Spencer (who judiciously didn’t name the wine) said they bought Dohnal three bottles of his favorite and completed the case with a few others that were a little more “aspirational.”

Given his moment, Dohnal cracked that he often wondered what it would be like to attend his own funeral; with all the nice comments, it might have seemed that way.

FBA President Rick Witthoefft noted that Dohnal’s work at a variety of legal causes was tireless. He chaired a Virginia State Bar group that spent several years in the late 1990s working through changes to the ethics code that became the Rules of Professional Conduct in 2000.

Dohnal’s other good-guy works have been chronicled for 20 years or more in this newspaper. He served on numerous panels. He spearheaded an effort to raise court-appointed pay in Virginia. He was tapped as one of Virginia Lawyers Weekly’s “Leaders in the Law” in 2010. The other members of the Class of ’10 voted him as “Leader of the Year.”

What’s next? He and his wife Alicia are taking a trip to Hawaii (it’s been 42 years since his last visit). On Feb. 13, he reports to McCammon for mediation training.

Part of that training includes a session on mediation ethics. But that should be a crib course.

The author of the course materials: One Dennis W. Dohnal.

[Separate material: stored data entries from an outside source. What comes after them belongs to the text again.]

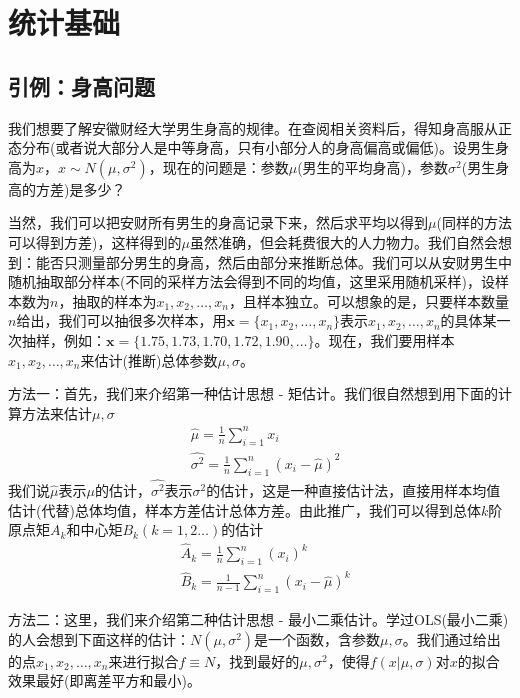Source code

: % 
\chapter{统计基础}

\section{引例：身高问题}
    \par
    我们想要了解安徽财经大学男生身高的规律。在查阅相关资料后，得知身高服从正态分布(或者说大部分人是中等身高，只有小部分人的身高偏高或偏低)。设男生身高为$x$，$x \sim N(\mu,\sigma^2)$，现在的问题是：参数$\mu$(男生的平均身高)，参数$\sigma^2$(男生身高的方差)是多少？
    \par
    当然，我们可以把安财所有男生的身高记录下来，然后求平均以得到$\mu$(同样的方法可以得到方差)，这样得到的$\mu$虽然准确，但会耗费很大的人力物力。我们自然会想到：能否只测量部分男生的身高，然后由部分来推断总体。我们可以从安财男生中随机抽取部分样本(不同的采样方法会得到不同的均值，这里采用随机采样)，设样本数为$n$，抽取的样本为$x_1,x_2,\dots,x_n$，且样本独立。可以想象的是，只要样本数量$n$给出，我们可以抽很多次样本，用$\mathbf{x} = \{x_1,x_2,\dots,x_n\}$表示$x_1,x_2,\dots,x_n$的具体某一次抽样，例如：$\mathbf{x} = \{1.75,1.73,1.70,1.72,1.90,\dots\}$。现在，我们要用样本$x_1,x_2,\dots,x_n$来估计(推断)总体参数$\mu,\sigma$。
    \par
    方法一：首先，我们来介绍第一种估计思想 - 矩估计。我们很自然想到用下面的计算方法来估计$\mu,\sigma$
    \begin{align*}
      &\hat{\mu} = \frac{1}{n}\sum_{i = 1}^n x_i\\
      &\hat{\sigma^2} = \frac{1}{n}\sum_{i = 1}^n (x_i - \hat{\mu})^2
    \end{align*}
    我们说$\hat{\mu}$表示$\mu$的估计，$\hat{\sigma^2}$表示$\sigma^2$的估计，这是一种直接估计法，直接用样本均值估计(代替)总体均值，样本方差估计总体方差。由此推广，我们可以得到总体$k$阶原点矩$A_k$和中心矩$B_k(k = 1,2\dots)$的估计
    \begin{align*}
    &\hat{A}_k = \frac{1}{n} \sum_{i = 1}^n (x_i)^k\\
    &\hat{B}_k = \frac{1}{n-1} \sum_{i = 1}^n (x_i - \hat{\mu})^k
    \end{align*}
    \par
    方法二：这里，我们来介绍第二种估计思想 - 最小二乘估计。学过OLS(最小二乘)的人会想到下面这样的估计：$N(\mu,\sigma^2)$是一个函数，含参数$\mu,\sigma$。我们通过给出的点$x_1,x_2,\dots,x_n$来进行拟合$f\equiv N$，找到最好的$\mu,\sigma^2$，使得$f(x|\mu,\sigma)$对$x$的拟合效果最好(即离差平方和最小)。
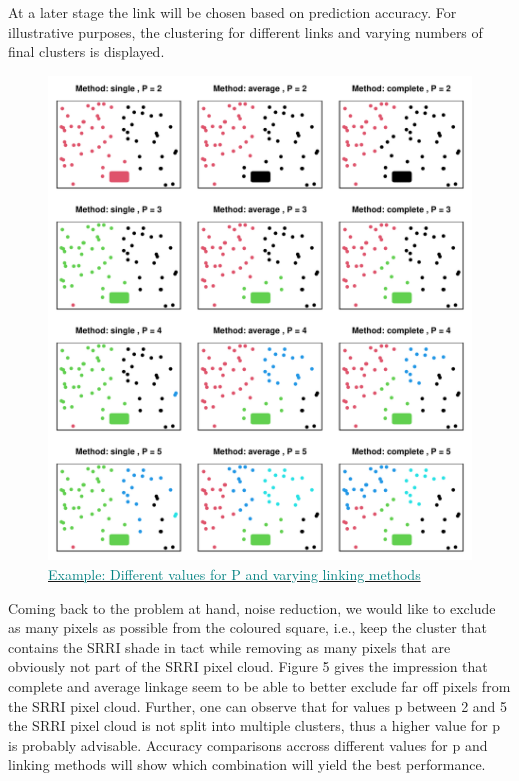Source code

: \documentclass[aodsor,preprint]{imsart}
\numberwithin{equation}{section}
\theoremstyle{plain}
\begin{document}
At a later stage the link will be chosen based on prediction accuracy. For illustrative purposes, the clustering for different links and varying numbers of final clusters is displayed.\newpage

\begin{figure}[H]
	\includegraphics[width = 12cm]{methodsclust.pdf}
	\caption{\href{https://github.com/Base-R-Best-R/KID/blob/main/Code/Tests/Shade_ext.pdf}{\textcolor{teal}{Example: Different values for P and varying linking methods}}}
	\label{fig5}
\end{figure}

Coming back to the problem at hand, noise reduction, we would like to exclude as many pixels as possible from the coloured square, i.e., keep the cluster that contains the SRRI shade in tact while removing as many pixels that are obviously not part of the SRRI pixel cloud. Figure 5 gives the impression that complete and average linkage seem to be able to better exclude far off pixels from the SRRI pixel cloud. Further, one can observe that for values p between 2 and 5 the SRRI pixel cloud is not split into multiple clusters, thus a higher value for p is probably advisable. Accuracy comparisons accross different values for p and linking methods will show which combination will yield the best performance.\newpage
\end{document}
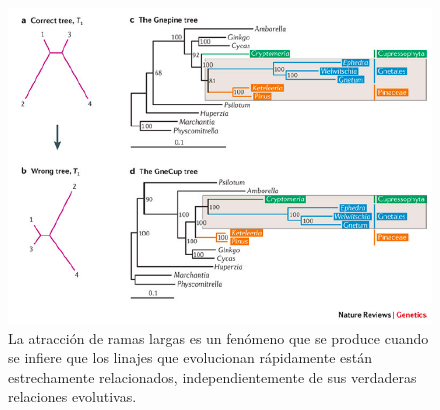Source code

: \begin{figure}[htbp]
\centering
\includegraphics[width=0.5\linewidth]{figs/long-branch-attraction.png}
\caption{La atracción de ramas largas es un fenómeno que se produce cuando se infiere que los linajes que evolucionan rápidamente están estrechamente relacionados, independientemente de sus verdaderas relaciones evolutivas.}
\end{figure}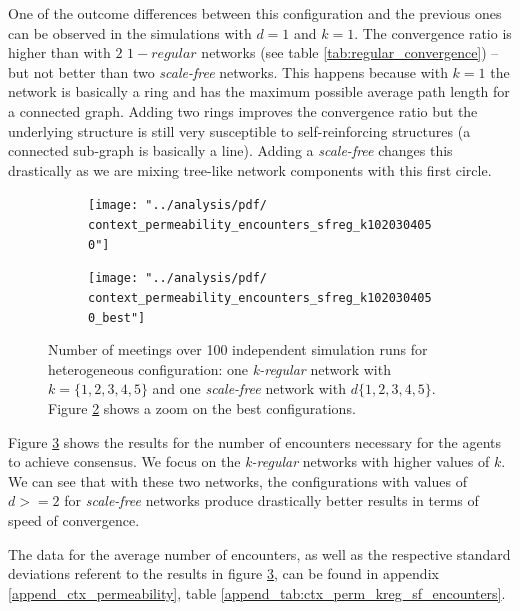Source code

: \documentclass[preprint,number]{elsarticle}
\begin{document}
\noindent One of the outcome differences between this configuration and the previous ones can be observed in the simulations with $d=1$ and $k=1$. The convergence ratio is higher than with $2$ $1-regular$ networks (see table \ref{tab:regular_convergence}) --but not better than two \textit{scale-free} networks. This happens because with $k=1$ the network is basically a ring and has the maximum possible average path length for a connected graph. Adding two rings improves  the convergence ratio but the underlying structure is still very susceptible to self-reinforcing structures (a connected sub-graph is basically a line). Adding a \textit{scale-free} changes this drastically as we are mixing tree-like network components with this first circle.


\begin{figure}[H]
	\centering
	\begin{subfigure}{.49\linewidth}
		\centering
		\texttt{[image: "../analysis/pdf/ context\_permeability\_encounters\_sfreg\_k1020304050"]}
		\caption{}
		\label{fig:ctx_perm_sfkreg_1020304050full}
	\end{subfigure}%
	\begin{subfigure}{.49\linewidth}
		\centering
		\texttt{[image: "../analysis/pdf/  context\_permeability\_encounters\_sfreg\_k1020304050\_best"]}
		\caption{}
		\label{fig:ctx_perm_sfkreg_1020304050best}
	\end{subfigure}
	\begin{minipage}{0.9\linewidth}
		\vspace{0.2cm}
		\caption{Number of meetings over 100 independent simulation runs for heterogeneous configuration: one \textit{k-regular} network with  $k=\{1,2,3,4,5\}$ and one \textit{scale-free} network with $d\{1,2,3,4,5\}$. Figure \ref{fig:ctx_perm_sfkreg_1020304050best} shows a zoom on the best configurations.}
		\label{fig:ctx_perm_sfkreg}
	\end{minipage}
\end{figure}

Figure \ref{fig:ctx_perm_sfkreg} shows the results for the number of encounters necessary for the agents to achieve consensus. We focus on the \textit{k-regular} networks with higher values of $k$. We can see that with these two networks, the configurations with values of $d>=2$ for \textit{scale-free} networks produce drastically better results in terms of speed of convergence.

The data for the average number of encounters, as well as the respective standard deviations referent to the results in figure \ref{fig:ctx_perm_sfkreg}, can be found in appendix \ref{append_ctx_permeability}, table \ref{append_tab:ctx_perm_kreg_sf_encounters}.
\end{document}

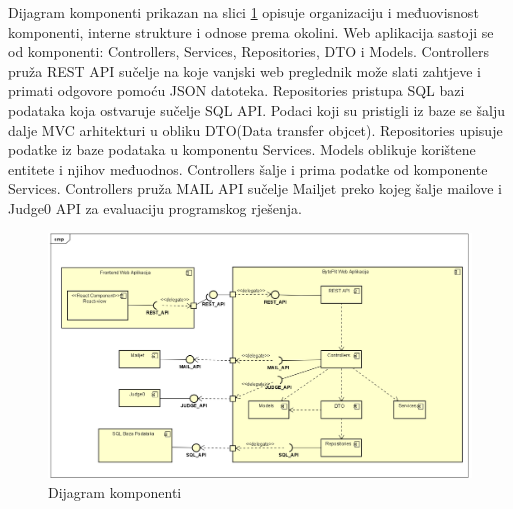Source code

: Dijagram komponenti prikazan na slici \ref{fig:dijagramKomponenti} opisuje organizaciju i međuovisnost  komponenti, interne strukture i odnose prema okolini. Web aplikacija sastoji se od komponenti: Controllers, Services, Repositories, DTO i Models. Controllers pruža REST API sučelje na koje vanjski web preglednik može slati zahtjeve i primati odgovore pomoću JSON datoteka. Repositories pristupa SQL bazi podataka koja ostvaruje sučelje SQL API. Podaci koji su pristigli iz baze se šalju dalje MVC arhitekturi u obliku DTO(Data transfer objcet). Repositories upisuje podatke iz baze podataka u komponentu Services. Models oblikuje korištene entitete i njihov međuodnos. Controllers šalje i prima podatke od komponente Services. Controllers pruža MAIL API sučelje Mailjet preko kojeg šalje mailove i Judge0 API za evaluaciju programskog rješenja.
\\
\begin{figure}[H]
	\includegraphics[scale=0.5]{dijagrami/dijagramKomponenti.png}
	\centering
	\caption{Dijagram komponenti}
	\label{fig:dijagramKomponenti}
\end{figure}
%
%
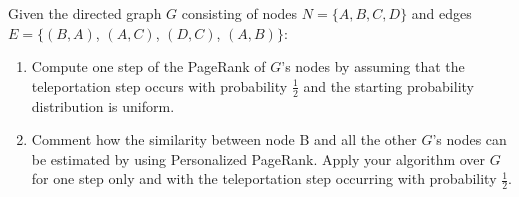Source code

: \exercise

Given the directed graph $G$ consisting of nodes $N = \{ A, B, C, D \}$ and
edges $E = \{ (B, A)$, $(A, C)$, $(D, C)$, $(A, B) \}$:
%
\begin{enumerate}

  \item  Compute one step of the PageRank of $G$’s nodes by assuming that the
  teleportation step occurs with probability $\frac{1}{2}$ and the starting
  probability distribution is uniform.

  \item Comment how the similarity between node B and all the other $G$’s nodes
  can be estimated by using Personalized PageRank. Apply your algorithm over $G$
  for one step only and with the teleportation step occurring with probability
  $\frac{1}{2}$.

\end{enumerate}

\solution
%

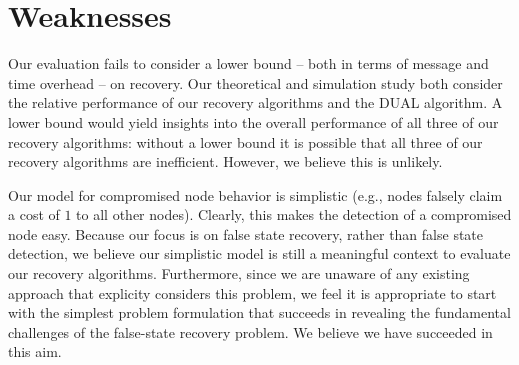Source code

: \section{Weaknesses}
\label{sec:weak}

Our evaluation fails to consider a lower bound -- both in terms of message and time overhead -- on recovery.   Our theoretical and simulation study both consider the relative 
performance of our recovery algorithms and the DUAL algorithm.  A lower bound would yield insights into the overall performance of all three of our recovery algorithms: without a lower
bound it is possible that all three of our recovery algorithms are inefficient.  However, we believe this is unlikely.

Our model for compromised node behavior is simplistic (e.g., nodes falsely claim a cost of $1$ to all other nodes).  Clearly, this makes the detection of a compromised node easy.  Because
our focus is on false state recovery, rather than false state detection, we believe our simplistic model is still a meaningful context to evaluate our recovery algorithms. 
Furthermore, since we are unaware of any existing approach that explicity considers this problem, we feel it is appropriate to start with the simplest problem formulation that succeeds in revealing 
the fundamental challenges of the false-state recovery problem.  We believe we have succeeded in this aim. 

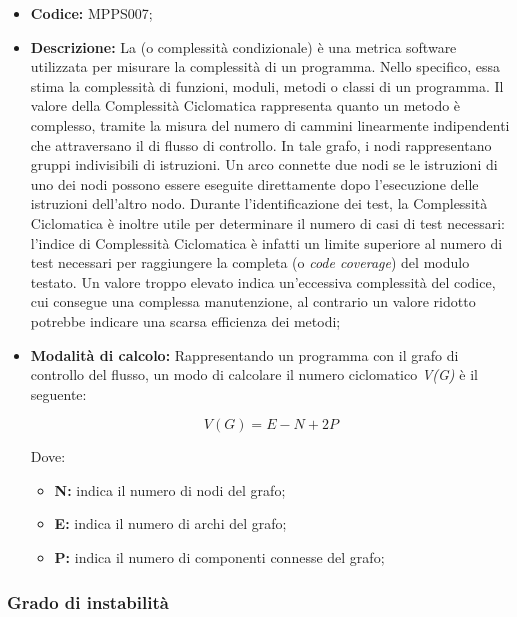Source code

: \documentclass[../NormediProgetto.tex]{subfiles}
\begin{document}
\begin{itemize}
	\item \textbf{Codice:} MPPS007;
	
	\item \textbf{Descrizione:} La  (o complessità condizionale) è una metrica software utilizzata per misurare la complessità di un programma. Nello specifico, essa stima la complessità di funzioni, moduli, metodi o classi di un programma. Il valore della Complessità Ciclomatica rappresenta quanto un metodo è complesso, tramite la misura del numero di cammini linearmente indipendenti che attraversano il  di flusso di controllo. In tale grafo, i nodi rappresentano gruppi indivisibili di istruzioni. Un arco connette due nodi se le istruzioni di uno dei nodi possono essere eseguite direttamente dopo l'esecuzione delle istruzioni dell'altro nodo. Durante l’identificazione dei test, la Complessità Ciclomatica è inoltre utile per determinare il numero di casi di test necessari: l’indice di Complessità Ciclomatica è infatti un limite superiore al numero di test necessari per raggiungere la completa  (o \textit{code coverage}) del modulo testato. Un valore troppo elevato indica un'eccessiva complessità del codice, cui consegue una complessa manutenzione, al contrario un valore ridotto potrebbe indicare una scarsa efficienza dei metodi;
	
	\item \textbf{Modalità di calcolo:} Rappresentando un programma con il grafo di controllo del flusso, un modo di calcolare il numero ciclomatico \textit{V(G)} è il seguente:
	
	\[ V(G) = E - N + 2P \]
	
	Dove:
	
	\begin{itemize}
		\item \textbf{N:} indica il numero di nodi del grafo;
		\item \textbf{E:} indica il numero di archi del grafo;
		\item \textbf{P:} indica il numero di componenti connesse del grafo;
	\end{itemize}
\end{itemize}

\subsubsection{Grado di instabilità}
\end{document}
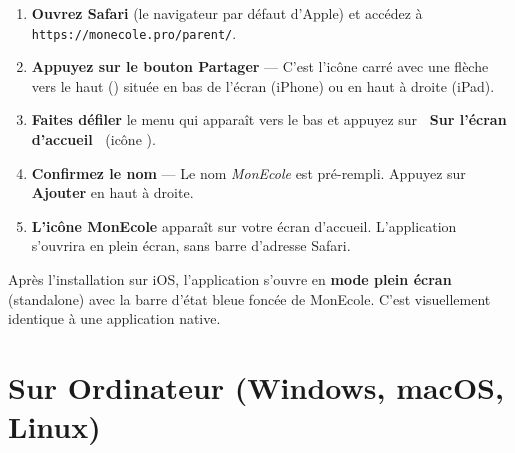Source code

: \documentclass[12pt,a4paper]{report}
\begin{document}
\begin{etape}[title=Proc\'edure : Installation sur iOS]
\begin{enumerate}[leftmargin=1.5cm,label=\textbf{\arabic*.},itemsep=12pt]
  \item \textbf{Ouvrez Safari} (le navigateur par d\'efaut d'Apple) et acc\'edez \`a \texttt{https://monecole.pro/parent/}.

  \item \textbf{Appuyez sur le bouton Partager} --- C'est l'ic\^one carr\'e avec une fl\`eche vers le haut (\faShareSquare) situ\'ee en bas de l'\'ecran (iPhone) ou en haut \`a droite (iPad).

  \item \textbf{Faites d\'efiler} le menu qui appara\^it vers le bas et appuyez sur \textbf{\guillemotleft~Sur l'\'ecran d'accueil~\guillemotright} (ic\^one \faPlusSquare).

  \item \textbf{Confirmez le nom} --- Le nom \textit{MonEcole} est pr\'e-rempli. Appuyez sur \textbf{Ajouter} en haut \`a droite.

  \item \textbf{L'ic\^one MonEcole} appara\^it sur votre \'ecran d'accueil. L'application s'ouvrira en plein \'ecran, sans barre d'adresse Safari.
\end{enumerate}
\end{etape}

\begin{astuce}
Apr\`es l'installation sur iOS, l'application s'ouvre en \textbf{mode plein \'ecran} (standalone) avec la barre d'\'etat bleue fonc\'ee de MonEcole. C'est visuellement identique \`a une application native.
\end{astuce}

\section{Sur Ordinateur (Windows, macOS, Linux)}
\end{document}
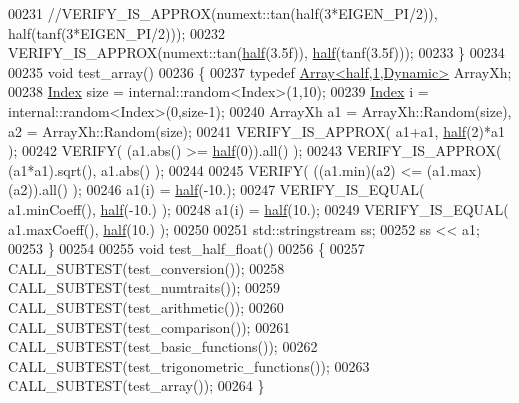 \begin{DoxyCode}
00231   \textcolor{comment}{//VERIFY\_IS\_APPROX(numext::tan(half(3*EIGEN\_PI/2)), half(tanf(3*EIGEN\_PI/2)));}
00232   VERIFY\_IS\_APPROX(numext::tan(\hyperlink{struct_eigen_1_1half}{half}(3.5f)), \hyperlink{struct_eigen_1_1half}{half}(tanf(3.5f)));
00233 \}
00234 
00235 \textcolor{keywordtype}{void} test\_array()
00236 \{
00237   \textcolor{keyword}{typedef} \hyperlink{group___core___module_class_eigen_1_1_array}{Array<half,1,Dynamic>} ArrayXh;
00238   \hyperlink{namespace_eigen_a62e77e0933482dafde8fe197d9a2cfde}{Index} size = internal::random<Index>(1,10);
00239   \hyperlink{namespace_eigen_a62e77e0933482dafde8fe197d9a2cfde}{Index} i = internal::random<Index>(0,size-1);
00240   ArrayXh a1 = ArrayXh::Random(size), a2 = ArrayXh::Random(size);
00241   VERIFY\_IS\_APPROX( a1+a1, \hyperlink{struct_eigen_1_1half}{half}(2)*a1 );
00242   VERIFY( (a1.abs() >= \hyperlink{struct_eigen_1_1half}{half}(0)).all() );
00243   VERIFY\_IS\_APPROX( (a1*a1).sqrt(), a1.abs() );
00244 
00245   VERIFY( ((a1.min)(a2) <= (a1.max)(a2)).all() );
00246   a1(i) = \hyperlink{struct_eigen_1_1half}{half}(-10.);
00247   VERIFY\_IS\_EQUAL( a1.minCoeff(), \hyperlink{struct_eigen_1_1half}{half}(-10.) );
00248   a1(i) = \hyperlink{struct_eigen_1_1half}{half}(10.);
00249   VERIFY\_IS\_EQUAL( a1.maxCoeff(), \hyperlink{struct_eigen_1_1half}{half}(10.) );
00250 
00251   std::stringstream ss;
00252   ss << a1;
00253 \}
00254 
00255 \textcolor{keywordtype}{void} test\_half\_float()
00256 \{
00257   CALL\_SUBTEST(test\_conversion());
00258   CALL\_SUBTEST(test\_numtraits());
00259   CALL\_SUBTEST(test\_arithmetic());
00260   CALL\_SUBTEST(test\_comparison());
00261   CALL\_SUBTEST(test\_basic\_functions());
00262   CALL\_SUBTEST(test\_trigonometric\_functions());
00263   CALL\_SUBTEST(test\_array());
00264 \}
\end{DoxyCode}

Proof Virginia is different from Louisiana

29 09 2011


Judges in Virginia are elected by the General Assembly, and the Old Dominion is now the only state using this system. South Carolina used to be with us, but they have adopted a two-step process using judicial evaluation panels.

Many states have direct election of judges, one of which is Louisiana, where I visited last weekend for the national convention of the Society of Professional Journalists.

On a ride up Canal Street on a New Orleans streetcar (it was really hot and steamy, prompting a colleague to call our vehicle “A Streetcar Named Perspire”), I saw proof that Louisiana is very different from Virginia.

Any number of law firms line Canal, which is a major thoroughfare. And in the lawns of their buildings, you’ll find … campaign signs from judicial candidates. The picture above shows the lawn of a law firm, decorated with signs from several judge wannabes.

So, if you’re a lawyer who puts a judicial candidate’s sign on your lawn, what happens if that guy wins? On the other hand, what happens if the other guy wins? Just asking.



Higher authority

14 09 2011

U.S. District Judge Sam Sparks of Austin, Texas, made headlines earlier this month, as noted in this space, when he whacked the lawyers in a civil dispute in his court. Because of their behavior, he ordered the two to appear at a “kindergarten party” he would be holding in his courtroom.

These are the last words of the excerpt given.